More than 60 percent of low-income households have no books in their homes and only aboutone-third of American fourth-graders are proficient in reading. When poverty is added into the mix, a student who can’t read at their grade level by third grade is 13 times less likely to graduate on time than his or her more proficient peers. Without intervention, the cycle of poverty will continue.
From the foothills of Kentucky to the breadbasket of California, Save the Children is working in some of the most remote and impoverished areas to help children read. In partnership with nearly 170 schools in 14 states and the District of Columbia, Save the Children’s literacy program provides the training, tools and support that schools need to accelerate reading growth for struggling students in kindergarten through sixth grade. Children are able to build the vocabulary and fluency skills they need to be strong and confident readers through independent reading and read-aloud practice in an encouraging environment.
The results speak for themselves. Last year:
- The percentage of children in the program reading at or above grade level more than doubled from the start of the school year to the end;
- Participating children achieved reading growth equivalent to attending 4.2 additional months of school; and
- 65 percent of children showed major improvement well beyond what would be expected if they were only receiving classroom instruction.
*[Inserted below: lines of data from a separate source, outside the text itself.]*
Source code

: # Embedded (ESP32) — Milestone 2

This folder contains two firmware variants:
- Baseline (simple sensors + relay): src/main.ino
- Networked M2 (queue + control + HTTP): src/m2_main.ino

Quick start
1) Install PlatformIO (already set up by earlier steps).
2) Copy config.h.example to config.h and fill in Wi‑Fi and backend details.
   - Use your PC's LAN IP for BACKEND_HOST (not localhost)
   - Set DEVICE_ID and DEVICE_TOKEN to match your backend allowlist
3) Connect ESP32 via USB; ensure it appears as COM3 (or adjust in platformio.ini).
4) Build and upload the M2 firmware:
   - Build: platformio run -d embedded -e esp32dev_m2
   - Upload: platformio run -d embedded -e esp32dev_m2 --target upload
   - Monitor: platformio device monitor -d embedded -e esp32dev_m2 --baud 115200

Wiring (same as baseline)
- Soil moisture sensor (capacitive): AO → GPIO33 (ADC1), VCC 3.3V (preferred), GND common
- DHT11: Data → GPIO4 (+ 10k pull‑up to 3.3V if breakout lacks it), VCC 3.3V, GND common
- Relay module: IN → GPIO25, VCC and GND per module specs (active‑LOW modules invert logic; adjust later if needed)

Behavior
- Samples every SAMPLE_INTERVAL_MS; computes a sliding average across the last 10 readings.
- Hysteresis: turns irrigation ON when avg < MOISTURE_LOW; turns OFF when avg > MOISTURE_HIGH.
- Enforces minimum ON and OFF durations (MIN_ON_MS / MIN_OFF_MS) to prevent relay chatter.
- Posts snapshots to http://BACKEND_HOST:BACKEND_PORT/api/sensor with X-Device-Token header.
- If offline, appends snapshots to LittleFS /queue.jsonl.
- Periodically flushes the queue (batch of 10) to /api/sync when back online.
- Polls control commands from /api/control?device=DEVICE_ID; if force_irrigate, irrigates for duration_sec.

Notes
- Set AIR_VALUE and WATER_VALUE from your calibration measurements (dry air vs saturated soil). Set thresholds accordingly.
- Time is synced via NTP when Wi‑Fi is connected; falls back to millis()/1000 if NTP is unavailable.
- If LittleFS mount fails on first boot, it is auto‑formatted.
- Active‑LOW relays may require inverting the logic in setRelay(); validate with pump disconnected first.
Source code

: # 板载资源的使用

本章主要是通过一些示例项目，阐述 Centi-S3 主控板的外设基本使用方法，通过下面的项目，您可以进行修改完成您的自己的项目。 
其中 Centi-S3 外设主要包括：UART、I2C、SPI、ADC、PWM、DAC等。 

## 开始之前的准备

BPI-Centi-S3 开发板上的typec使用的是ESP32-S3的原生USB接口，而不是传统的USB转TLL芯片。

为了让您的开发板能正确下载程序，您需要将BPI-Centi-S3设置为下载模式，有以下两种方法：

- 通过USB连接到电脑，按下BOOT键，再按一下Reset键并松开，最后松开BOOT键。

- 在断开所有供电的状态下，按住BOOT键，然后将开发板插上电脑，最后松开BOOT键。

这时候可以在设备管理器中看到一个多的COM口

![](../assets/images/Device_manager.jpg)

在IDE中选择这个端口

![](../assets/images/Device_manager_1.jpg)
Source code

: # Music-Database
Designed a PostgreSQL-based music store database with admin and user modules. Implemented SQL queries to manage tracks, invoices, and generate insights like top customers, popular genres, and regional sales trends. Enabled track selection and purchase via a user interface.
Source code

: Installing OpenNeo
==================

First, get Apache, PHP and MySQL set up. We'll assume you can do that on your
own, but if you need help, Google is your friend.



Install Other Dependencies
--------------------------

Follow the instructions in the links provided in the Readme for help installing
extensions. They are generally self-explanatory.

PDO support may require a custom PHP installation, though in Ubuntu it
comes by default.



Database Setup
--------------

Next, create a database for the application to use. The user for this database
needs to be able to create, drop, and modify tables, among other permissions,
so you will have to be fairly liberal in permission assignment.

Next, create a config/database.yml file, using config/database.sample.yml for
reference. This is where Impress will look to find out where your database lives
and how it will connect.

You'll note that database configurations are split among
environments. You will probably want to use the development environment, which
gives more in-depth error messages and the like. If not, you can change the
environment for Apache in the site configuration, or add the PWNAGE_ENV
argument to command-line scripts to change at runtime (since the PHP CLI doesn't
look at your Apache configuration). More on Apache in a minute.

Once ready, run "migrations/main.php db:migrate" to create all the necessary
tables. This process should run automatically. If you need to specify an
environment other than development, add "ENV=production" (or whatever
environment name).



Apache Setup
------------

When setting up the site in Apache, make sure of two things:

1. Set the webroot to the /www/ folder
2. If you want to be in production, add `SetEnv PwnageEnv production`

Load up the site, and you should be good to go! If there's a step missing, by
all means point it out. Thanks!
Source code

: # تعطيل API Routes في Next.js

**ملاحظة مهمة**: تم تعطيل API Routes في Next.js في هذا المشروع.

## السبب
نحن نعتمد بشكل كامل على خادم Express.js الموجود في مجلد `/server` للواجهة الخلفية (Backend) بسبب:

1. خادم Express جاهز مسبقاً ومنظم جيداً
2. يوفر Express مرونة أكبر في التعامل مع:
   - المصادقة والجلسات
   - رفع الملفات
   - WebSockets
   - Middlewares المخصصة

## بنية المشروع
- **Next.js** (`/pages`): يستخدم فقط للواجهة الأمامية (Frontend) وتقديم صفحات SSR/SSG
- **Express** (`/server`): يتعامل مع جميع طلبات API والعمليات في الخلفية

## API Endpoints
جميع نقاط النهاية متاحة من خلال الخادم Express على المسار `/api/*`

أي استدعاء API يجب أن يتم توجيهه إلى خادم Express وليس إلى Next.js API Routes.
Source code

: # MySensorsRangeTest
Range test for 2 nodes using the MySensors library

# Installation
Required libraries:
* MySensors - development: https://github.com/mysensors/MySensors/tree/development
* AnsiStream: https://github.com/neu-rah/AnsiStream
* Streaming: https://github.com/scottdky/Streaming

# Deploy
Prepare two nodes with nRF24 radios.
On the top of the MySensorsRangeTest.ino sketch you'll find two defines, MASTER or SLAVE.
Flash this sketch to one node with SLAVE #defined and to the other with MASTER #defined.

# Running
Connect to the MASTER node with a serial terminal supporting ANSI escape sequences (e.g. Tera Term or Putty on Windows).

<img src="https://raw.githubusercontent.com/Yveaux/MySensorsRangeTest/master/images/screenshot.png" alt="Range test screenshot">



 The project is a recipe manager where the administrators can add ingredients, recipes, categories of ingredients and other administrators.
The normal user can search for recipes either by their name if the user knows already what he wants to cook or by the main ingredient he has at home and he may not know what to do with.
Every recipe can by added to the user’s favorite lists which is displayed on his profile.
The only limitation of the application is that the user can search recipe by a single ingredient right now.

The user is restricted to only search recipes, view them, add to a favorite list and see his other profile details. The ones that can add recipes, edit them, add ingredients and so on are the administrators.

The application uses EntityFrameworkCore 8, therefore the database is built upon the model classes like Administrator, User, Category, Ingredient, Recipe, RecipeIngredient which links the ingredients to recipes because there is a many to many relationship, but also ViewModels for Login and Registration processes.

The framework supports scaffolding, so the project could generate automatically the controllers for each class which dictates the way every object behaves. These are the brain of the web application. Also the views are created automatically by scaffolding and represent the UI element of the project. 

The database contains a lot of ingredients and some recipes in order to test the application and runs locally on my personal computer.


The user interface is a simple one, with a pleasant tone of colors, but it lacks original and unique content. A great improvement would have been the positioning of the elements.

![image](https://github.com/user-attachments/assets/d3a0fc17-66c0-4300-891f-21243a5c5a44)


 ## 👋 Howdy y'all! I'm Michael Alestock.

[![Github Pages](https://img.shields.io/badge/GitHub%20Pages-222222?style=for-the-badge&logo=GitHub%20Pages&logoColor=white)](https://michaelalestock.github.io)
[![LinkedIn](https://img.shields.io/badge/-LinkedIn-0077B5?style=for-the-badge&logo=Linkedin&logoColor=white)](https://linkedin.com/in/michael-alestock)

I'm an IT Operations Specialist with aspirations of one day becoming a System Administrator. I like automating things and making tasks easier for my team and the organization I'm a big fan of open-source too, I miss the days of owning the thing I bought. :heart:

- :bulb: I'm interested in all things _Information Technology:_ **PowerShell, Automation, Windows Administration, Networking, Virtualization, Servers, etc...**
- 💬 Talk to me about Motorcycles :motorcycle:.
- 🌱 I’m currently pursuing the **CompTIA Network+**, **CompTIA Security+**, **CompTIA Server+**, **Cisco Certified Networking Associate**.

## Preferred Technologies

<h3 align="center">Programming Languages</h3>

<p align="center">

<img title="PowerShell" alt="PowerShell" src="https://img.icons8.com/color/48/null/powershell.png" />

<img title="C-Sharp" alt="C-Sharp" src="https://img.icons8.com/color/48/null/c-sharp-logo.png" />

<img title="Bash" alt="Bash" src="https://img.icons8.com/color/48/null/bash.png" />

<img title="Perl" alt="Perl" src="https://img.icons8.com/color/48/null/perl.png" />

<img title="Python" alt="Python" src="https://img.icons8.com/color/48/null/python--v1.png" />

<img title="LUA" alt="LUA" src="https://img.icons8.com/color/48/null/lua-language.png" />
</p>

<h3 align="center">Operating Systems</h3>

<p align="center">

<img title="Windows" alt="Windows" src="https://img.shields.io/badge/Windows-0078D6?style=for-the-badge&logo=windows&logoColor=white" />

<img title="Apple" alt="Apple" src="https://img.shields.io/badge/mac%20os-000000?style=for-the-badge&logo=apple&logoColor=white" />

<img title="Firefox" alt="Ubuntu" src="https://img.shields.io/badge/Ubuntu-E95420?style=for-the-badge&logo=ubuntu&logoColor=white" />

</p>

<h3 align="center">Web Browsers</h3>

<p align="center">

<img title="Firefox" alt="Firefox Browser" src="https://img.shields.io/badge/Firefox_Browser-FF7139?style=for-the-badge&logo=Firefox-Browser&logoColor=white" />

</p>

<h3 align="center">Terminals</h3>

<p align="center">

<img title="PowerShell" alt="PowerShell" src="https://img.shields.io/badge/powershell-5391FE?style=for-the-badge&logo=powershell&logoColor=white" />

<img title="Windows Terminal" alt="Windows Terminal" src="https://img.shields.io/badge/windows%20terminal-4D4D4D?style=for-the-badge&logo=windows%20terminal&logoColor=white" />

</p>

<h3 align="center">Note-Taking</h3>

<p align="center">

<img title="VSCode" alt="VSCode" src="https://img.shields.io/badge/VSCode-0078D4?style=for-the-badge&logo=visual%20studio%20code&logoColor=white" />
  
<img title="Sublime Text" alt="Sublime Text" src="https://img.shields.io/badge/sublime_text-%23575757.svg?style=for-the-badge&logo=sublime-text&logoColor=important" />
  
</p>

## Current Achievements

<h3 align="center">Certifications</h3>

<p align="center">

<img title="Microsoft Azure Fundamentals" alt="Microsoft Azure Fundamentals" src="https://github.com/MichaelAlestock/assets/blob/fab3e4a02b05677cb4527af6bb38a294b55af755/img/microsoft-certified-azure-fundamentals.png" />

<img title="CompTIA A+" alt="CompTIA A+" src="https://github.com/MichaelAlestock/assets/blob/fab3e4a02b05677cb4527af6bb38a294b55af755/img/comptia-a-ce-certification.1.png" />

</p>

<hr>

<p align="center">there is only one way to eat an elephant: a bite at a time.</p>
But more than just the aforementioned results, Save the Children’s literacy program is about fostering a lifelong love for reading, which for so many children living in poverty provides an escape from reality – the opportunity to “travel” to distant lands and learn about the world beyond their textbooks. And by instilling the importance of literacy in this generation, we’re also putting future generations on a path to a brighter future.
We asked children in Save the Children’s literacy program why they love a good book and here’s what they had to say:
“You can learn many things in a book. You can even learn how to build a hamster home!”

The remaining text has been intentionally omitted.